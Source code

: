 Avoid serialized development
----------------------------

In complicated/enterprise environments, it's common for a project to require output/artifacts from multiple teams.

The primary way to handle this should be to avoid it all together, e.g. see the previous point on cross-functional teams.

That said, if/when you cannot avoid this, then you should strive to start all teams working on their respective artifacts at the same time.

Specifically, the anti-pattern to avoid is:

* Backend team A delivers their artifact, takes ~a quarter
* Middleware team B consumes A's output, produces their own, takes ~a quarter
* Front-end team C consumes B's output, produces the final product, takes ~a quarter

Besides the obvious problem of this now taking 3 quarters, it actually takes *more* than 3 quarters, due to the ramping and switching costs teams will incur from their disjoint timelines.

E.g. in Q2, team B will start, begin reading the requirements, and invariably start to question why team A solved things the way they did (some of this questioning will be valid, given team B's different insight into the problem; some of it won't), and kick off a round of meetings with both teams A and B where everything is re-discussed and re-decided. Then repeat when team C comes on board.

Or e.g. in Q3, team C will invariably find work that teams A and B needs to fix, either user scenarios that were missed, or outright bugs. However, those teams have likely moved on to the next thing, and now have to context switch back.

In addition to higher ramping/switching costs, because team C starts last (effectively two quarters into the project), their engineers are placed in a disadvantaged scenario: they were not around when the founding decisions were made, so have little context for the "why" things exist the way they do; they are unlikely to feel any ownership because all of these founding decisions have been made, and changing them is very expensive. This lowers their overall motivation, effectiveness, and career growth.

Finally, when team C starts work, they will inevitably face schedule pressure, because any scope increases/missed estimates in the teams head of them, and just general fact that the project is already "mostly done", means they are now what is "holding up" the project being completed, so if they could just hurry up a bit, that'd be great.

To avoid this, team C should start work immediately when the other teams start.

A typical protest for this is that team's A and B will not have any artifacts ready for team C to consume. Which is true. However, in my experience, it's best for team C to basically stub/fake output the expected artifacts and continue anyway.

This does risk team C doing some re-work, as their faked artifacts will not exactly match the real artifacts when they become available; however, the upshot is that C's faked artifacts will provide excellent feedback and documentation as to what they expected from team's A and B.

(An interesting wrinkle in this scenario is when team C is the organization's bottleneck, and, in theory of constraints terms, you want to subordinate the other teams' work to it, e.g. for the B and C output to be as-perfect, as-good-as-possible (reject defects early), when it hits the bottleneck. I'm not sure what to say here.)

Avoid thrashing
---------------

- - - -

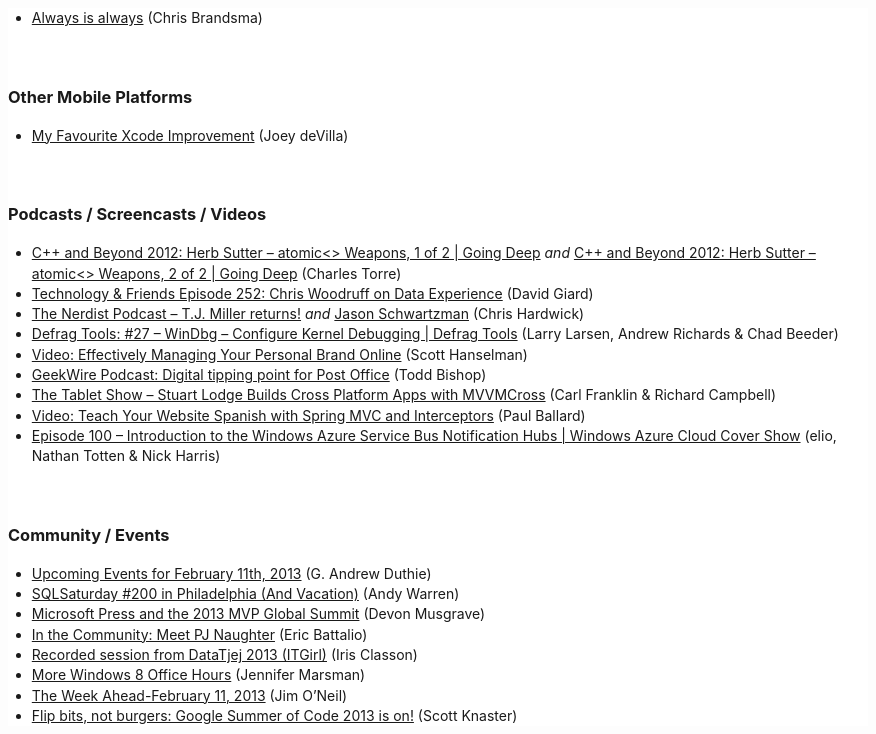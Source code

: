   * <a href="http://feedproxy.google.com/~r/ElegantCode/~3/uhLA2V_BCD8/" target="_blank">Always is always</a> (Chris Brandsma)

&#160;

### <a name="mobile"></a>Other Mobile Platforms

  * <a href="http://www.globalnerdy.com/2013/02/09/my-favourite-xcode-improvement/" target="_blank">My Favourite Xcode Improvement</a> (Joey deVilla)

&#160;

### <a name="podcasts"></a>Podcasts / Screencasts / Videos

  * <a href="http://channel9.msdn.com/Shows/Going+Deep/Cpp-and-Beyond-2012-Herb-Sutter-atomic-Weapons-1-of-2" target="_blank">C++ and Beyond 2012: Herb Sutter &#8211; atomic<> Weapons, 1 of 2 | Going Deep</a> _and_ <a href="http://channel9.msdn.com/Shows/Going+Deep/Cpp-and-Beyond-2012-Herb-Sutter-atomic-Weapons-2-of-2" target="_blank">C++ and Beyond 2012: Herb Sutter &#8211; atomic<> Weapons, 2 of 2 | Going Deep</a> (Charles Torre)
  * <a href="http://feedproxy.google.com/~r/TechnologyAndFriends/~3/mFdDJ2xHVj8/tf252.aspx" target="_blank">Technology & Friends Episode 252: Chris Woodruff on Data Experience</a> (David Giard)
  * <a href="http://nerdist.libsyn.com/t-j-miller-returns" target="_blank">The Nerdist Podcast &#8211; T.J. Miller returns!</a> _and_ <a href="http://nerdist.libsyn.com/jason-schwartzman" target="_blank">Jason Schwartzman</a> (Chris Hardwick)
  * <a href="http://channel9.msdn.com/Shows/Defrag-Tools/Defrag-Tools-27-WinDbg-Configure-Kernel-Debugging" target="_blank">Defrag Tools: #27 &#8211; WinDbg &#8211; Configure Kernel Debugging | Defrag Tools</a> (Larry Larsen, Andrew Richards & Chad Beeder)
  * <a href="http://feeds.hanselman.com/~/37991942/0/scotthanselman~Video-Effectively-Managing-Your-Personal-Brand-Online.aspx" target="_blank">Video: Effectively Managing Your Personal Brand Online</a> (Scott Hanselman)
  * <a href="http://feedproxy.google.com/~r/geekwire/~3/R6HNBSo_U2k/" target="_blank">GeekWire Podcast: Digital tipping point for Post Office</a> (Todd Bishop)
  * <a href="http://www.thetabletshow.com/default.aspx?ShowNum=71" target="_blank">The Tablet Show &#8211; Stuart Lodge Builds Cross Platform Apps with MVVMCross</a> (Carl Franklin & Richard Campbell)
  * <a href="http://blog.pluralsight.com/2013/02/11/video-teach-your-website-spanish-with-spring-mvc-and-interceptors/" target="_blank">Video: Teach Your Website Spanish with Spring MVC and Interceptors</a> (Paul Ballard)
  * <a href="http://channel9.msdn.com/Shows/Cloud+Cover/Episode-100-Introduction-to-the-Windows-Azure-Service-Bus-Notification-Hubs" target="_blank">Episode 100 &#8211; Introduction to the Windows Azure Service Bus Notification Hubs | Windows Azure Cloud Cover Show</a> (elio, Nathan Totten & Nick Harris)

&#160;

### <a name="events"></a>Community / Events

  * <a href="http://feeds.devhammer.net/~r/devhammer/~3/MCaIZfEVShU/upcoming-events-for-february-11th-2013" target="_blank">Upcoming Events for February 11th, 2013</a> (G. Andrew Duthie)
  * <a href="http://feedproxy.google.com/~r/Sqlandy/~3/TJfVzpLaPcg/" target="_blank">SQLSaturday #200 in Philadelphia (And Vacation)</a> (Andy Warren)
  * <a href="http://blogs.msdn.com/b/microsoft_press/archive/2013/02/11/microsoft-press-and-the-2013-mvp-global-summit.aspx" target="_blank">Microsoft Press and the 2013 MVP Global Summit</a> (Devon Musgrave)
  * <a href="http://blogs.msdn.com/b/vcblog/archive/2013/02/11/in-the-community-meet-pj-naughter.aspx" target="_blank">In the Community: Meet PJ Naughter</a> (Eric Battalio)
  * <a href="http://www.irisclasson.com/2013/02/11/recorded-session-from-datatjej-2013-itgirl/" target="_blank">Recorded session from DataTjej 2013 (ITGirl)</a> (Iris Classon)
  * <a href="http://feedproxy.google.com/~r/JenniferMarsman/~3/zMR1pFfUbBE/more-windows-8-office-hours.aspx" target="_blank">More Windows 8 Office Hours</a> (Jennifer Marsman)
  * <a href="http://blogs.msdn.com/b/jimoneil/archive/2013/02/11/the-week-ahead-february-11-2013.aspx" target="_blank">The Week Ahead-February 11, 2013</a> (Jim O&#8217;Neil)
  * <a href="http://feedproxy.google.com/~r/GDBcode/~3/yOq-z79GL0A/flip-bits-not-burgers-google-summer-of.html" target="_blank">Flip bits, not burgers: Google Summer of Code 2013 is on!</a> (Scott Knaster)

- - - -

Problem description: Reproduce, exactly as they stand in the data above, the lines from the one that holds "Hours</a> (Jennifer Marsman)" to the one that holds "on!</a> (Scott Knaster)", inclusive.

Solution below:
  * <a href="http://feedproxy.google.com/~r/JenniferMarsman/~3/zMR1pFfUbBE/more-windows-8-office-hours.aspx" target="_blank">More Windows 8 Office Hours</a> (Jennifer Marsman)
  * <a href="http://blogs.msdn.com/b/jimoneil/archive/2013/02/11/the-week-ahead-february-11-2013.aspx" target="_blank">The Week Ahead-February 11, 2013</a> (Jim O&#8217;Neil)
  * <a href="http://feedproxy.google.com/~r/GDBcode/~3/yOq-z79GL0A/flip-bits-not-burgers-google-summer-of.html" target="_blank">Flip bits, not burgers: Google Summer of Code 2013 is on!</a> (Scott Knaster)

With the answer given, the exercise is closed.